● **WHAT THE TASK REQUIRES**
Start at the line below containing "VITE_API_URL=http://localhost:5000" and stop at the line containing "## Project Structure". Repeat every line of that stretch exactly, and nothing outside it.

● **RECORDS FOR PROCESSING**
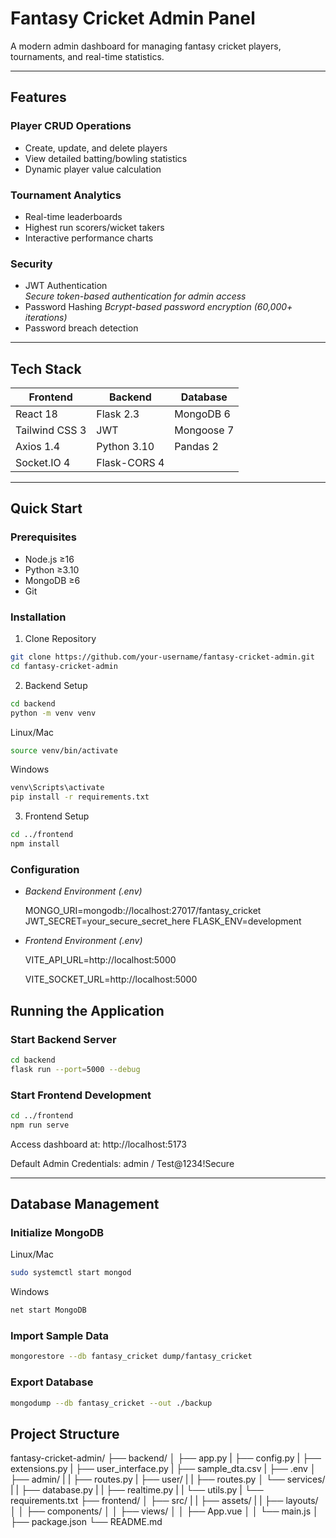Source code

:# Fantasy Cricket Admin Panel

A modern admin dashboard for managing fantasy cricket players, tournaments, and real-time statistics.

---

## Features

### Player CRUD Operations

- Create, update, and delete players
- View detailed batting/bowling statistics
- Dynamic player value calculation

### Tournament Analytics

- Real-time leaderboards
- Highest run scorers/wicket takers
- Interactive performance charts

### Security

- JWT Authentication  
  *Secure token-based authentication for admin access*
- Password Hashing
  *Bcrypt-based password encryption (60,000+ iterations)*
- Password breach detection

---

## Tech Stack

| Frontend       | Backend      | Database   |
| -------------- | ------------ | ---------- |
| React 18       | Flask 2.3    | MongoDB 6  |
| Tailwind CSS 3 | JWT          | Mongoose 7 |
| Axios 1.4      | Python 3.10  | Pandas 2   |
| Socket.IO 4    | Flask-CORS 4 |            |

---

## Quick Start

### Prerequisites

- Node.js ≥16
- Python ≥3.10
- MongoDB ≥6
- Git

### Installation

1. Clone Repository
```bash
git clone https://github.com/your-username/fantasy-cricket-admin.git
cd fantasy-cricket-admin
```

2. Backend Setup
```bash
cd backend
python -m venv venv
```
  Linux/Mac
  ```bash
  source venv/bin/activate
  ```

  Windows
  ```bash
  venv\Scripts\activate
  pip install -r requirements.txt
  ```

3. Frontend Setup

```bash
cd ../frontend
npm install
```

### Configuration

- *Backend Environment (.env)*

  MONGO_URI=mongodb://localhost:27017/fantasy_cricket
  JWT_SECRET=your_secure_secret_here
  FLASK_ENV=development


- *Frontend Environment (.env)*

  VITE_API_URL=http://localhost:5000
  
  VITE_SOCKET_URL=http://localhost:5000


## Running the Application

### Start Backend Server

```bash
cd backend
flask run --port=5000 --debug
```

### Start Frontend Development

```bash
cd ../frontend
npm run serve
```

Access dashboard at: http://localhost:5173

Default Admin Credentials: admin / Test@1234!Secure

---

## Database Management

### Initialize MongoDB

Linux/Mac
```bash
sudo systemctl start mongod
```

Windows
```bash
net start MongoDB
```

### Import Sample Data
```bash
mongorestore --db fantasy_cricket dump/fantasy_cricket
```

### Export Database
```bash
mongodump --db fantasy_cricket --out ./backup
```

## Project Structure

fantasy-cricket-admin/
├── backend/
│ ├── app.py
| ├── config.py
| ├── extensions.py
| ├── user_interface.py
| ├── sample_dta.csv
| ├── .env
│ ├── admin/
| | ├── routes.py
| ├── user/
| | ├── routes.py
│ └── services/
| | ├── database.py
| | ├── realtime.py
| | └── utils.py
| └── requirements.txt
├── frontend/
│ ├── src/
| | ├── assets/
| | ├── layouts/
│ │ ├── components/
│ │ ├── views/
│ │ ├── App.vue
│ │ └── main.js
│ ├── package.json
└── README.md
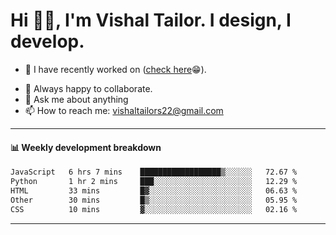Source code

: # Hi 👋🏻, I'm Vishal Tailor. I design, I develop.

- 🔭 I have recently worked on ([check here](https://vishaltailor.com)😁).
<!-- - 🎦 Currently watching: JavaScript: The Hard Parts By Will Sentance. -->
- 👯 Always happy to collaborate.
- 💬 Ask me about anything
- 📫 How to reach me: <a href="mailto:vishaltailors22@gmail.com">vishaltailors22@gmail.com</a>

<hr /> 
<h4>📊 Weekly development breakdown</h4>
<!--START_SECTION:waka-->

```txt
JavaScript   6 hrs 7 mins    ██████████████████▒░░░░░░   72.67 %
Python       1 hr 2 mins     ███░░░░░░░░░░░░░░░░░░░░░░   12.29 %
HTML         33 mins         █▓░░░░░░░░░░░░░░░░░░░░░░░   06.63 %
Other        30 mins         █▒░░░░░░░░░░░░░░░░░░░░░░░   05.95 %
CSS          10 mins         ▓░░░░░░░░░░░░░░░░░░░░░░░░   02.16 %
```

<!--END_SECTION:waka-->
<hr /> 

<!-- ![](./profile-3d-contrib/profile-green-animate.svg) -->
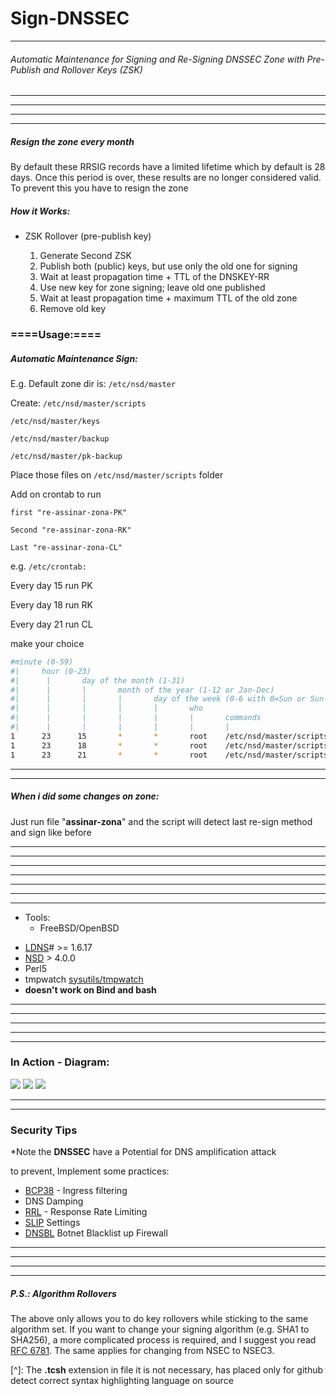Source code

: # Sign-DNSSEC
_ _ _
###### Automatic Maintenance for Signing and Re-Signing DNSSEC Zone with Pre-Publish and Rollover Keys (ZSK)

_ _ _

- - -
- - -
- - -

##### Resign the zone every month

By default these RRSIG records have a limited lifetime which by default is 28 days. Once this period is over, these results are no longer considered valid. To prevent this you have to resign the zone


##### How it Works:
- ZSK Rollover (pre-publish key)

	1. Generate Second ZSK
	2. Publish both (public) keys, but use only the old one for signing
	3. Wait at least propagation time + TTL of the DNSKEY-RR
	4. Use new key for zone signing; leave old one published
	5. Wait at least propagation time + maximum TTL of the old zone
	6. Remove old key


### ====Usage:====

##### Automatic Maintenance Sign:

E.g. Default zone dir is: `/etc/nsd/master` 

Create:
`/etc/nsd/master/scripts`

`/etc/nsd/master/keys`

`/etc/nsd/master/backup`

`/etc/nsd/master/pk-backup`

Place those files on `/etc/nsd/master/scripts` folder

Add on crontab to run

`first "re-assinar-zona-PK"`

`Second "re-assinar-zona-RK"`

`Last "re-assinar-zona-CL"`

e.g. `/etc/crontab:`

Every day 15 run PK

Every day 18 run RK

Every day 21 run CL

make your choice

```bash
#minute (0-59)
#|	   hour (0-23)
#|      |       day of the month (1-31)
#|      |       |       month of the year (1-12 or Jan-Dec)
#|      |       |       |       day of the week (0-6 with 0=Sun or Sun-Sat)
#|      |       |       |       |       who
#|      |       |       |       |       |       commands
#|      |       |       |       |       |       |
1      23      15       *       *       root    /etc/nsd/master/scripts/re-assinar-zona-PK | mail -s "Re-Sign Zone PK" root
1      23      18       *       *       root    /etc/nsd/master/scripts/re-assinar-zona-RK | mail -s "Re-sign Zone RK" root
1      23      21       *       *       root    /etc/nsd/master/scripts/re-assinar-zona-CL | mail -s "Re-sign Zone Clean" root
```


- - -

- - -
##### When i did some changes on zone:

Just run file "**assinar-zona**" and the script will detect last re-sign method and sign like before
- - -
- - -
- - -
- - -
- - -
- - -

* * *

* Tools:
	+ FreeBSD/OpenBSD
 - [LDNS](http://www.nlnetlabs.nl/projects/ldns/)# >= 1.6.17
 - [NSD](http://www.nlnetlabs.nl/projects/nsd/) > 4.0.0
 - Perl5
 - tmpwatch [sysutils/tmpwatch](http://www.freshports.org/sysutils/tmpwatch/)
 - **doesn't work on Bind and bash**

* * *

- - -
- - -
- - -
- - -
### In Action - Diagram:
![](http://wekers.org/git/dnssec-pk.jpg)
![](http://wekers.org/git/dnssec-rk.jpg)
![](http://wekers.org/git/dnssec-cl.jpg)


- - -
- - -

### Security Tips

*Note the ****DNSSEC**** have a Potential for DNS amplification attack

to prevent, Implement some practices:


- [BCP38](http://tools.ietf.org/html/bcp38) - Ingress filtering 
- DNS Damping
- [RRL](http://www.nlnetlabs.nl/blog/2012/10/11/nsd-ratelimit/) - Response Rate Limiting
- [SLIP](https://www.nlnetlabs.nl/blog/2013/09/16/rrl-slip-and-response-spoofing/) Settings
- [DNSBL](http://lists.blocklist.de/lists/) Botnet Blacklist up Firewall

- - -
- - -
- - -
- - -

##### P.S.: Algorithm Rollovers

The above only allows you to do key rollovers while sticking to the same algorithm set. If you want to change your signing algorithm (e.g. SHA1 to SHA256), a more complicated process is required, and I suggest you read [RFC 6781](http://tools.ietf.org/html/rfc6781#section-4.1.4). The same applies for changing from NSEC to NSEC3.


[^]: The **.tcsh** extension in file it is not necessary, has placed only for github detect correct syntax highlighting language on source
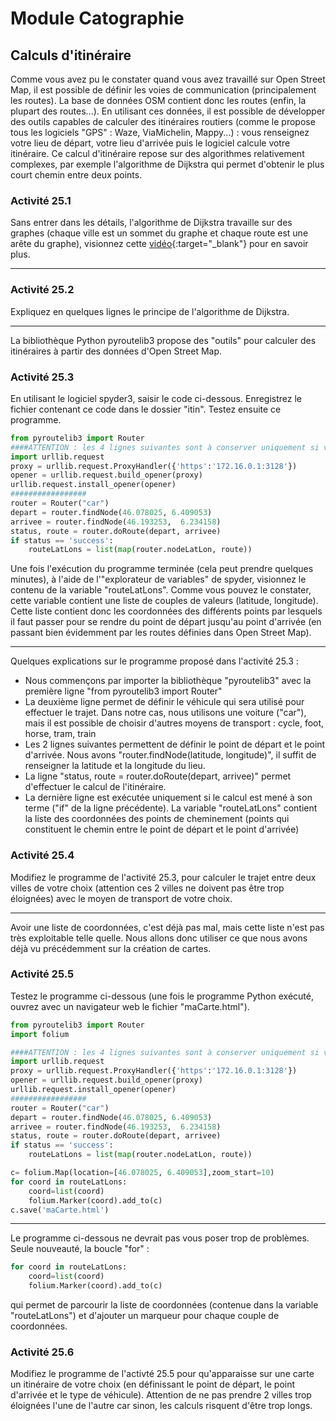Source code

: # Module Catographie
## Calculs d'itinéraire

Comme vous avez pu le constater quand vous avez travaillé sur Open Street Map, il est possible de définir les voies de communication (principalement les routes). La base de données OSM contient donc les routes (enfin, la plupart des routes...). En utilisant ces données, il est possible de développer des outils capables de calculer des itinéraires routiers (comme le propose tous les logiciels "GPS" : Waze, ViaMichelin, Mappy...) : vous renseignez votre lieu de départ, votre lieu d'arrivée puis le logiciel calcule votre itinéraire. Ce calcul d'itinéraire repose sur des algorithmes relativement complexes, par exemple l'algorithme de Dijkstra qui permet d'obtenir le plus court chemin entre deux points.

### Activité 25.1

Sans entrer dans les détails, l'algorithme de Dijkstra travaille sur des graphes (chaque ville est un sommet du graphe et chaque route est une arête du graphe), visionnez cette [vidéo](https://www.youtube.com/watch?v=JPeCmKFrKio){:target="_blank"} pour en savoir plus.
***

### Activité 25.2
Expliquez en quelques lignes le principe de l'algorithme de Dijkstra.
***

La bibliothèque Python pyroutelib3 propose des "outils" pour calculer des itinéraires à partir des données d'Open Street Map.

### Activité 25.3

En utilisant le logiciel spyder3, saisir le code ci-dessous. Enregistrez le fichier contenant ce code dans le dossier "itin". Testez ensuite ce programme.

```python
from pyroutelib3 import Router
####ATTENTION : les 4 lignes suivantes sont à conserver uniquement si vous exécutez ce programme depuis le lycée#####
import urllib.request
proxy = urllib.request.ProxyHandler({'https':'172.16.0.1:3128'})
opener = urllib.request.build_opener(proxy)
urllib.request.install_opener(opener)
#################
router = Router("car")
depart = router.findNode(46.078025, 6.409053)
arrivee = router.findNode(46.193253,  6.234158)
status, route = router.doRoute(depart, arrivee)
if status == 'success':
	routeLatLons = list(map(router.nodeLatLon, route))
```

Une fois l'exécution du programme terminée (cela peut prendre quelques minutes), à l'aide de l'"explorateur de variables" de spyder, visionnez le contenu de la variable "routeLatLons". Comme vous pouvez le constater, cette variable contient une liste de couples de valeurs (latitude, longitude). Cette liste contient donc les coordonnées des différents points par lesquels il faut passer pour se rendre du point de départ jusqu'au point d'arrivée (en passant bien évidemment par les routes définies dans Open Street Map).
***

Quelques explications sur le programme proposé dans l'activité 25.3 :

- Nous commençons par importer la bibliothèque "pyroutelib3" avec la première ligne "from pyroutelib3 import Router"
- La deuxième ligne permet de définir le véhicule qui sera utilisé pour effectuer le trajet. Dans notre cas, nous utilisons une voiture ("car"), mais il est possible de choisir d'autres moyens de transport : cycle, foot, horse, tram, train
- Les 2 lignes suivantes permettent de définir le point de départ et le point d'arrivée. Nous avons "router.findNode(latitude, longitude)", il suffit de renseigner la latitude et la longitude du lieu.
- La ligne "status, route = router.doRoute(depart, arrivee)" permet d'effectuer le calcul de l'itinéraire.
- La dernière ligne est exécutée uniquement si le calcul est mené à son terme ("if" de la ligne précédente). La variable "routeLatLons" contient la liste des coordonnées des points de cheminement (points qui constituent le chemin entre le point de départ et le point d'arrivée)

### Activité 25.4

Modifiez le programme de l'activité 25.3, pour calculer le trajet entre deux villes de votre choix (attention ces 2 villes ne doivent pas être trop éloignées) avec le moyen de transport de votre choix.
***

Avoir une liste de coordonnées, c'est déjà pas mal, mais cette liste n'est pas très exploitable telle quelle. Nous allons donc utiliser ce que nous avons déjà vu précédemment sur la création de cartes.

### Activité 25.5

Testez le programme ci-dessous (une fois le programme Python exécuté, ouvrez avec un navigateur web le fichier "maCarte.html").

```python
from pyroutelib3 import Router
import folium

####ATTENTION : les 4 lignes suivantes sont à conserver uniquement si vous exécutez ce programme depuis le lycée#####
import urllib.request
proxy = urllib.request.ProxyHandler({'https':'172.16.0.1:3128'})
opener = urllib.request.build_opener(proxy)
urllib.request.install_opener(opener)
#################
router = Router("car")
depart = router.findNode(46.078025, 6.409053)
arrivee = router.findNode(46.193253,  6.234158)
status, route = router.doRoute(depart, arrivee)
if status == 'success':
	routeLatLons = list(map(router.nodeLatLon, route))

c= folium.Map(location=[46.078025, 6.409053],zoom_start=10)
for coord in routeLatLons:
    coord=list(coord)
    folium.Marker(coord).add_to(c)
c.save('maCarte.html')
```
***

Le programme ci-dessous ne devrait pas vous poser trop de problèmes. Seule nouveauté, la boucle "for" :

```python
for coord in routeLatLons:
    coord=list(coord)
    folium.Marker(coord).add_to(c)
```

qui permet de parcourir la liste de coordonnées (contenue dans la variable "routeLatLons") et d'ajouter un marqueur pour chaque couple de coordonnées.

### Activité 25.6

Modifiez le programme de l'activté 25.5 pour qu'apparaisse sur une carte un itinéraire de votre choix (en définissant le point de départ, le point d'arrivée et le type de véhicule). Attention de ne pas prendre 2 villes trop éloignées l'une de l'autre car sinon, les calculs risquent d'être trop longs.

● **THE ANSWER**
  VITE_API_URL=http://localhost:5000
  
  VITE_SOCKET_URL=http://localhost:5000


## Running the Application

### Start Backend Server

```bash
cd backend
flask run --port=5000 --debug
```

### Start Frontend Development

```bash
cd ../frontend
npm run serve
```

Access dashboard at: http://localhost:5173

Default Admin Credentials: admin / Test@1234!Secure

---

## Database Management

### Initialize MongoDB

Linux/Mac
```bash
sudo systemctl start mongod
```

Windows
```bash
net start MongoDB
```

### Import Sample Data
```bash
mongorestore --db fantasy_cricket dump/fantasy_cricket
```

### Export Database
```bash
mongodump --db fantasy_cricket --out ./backup
```

## Project Structure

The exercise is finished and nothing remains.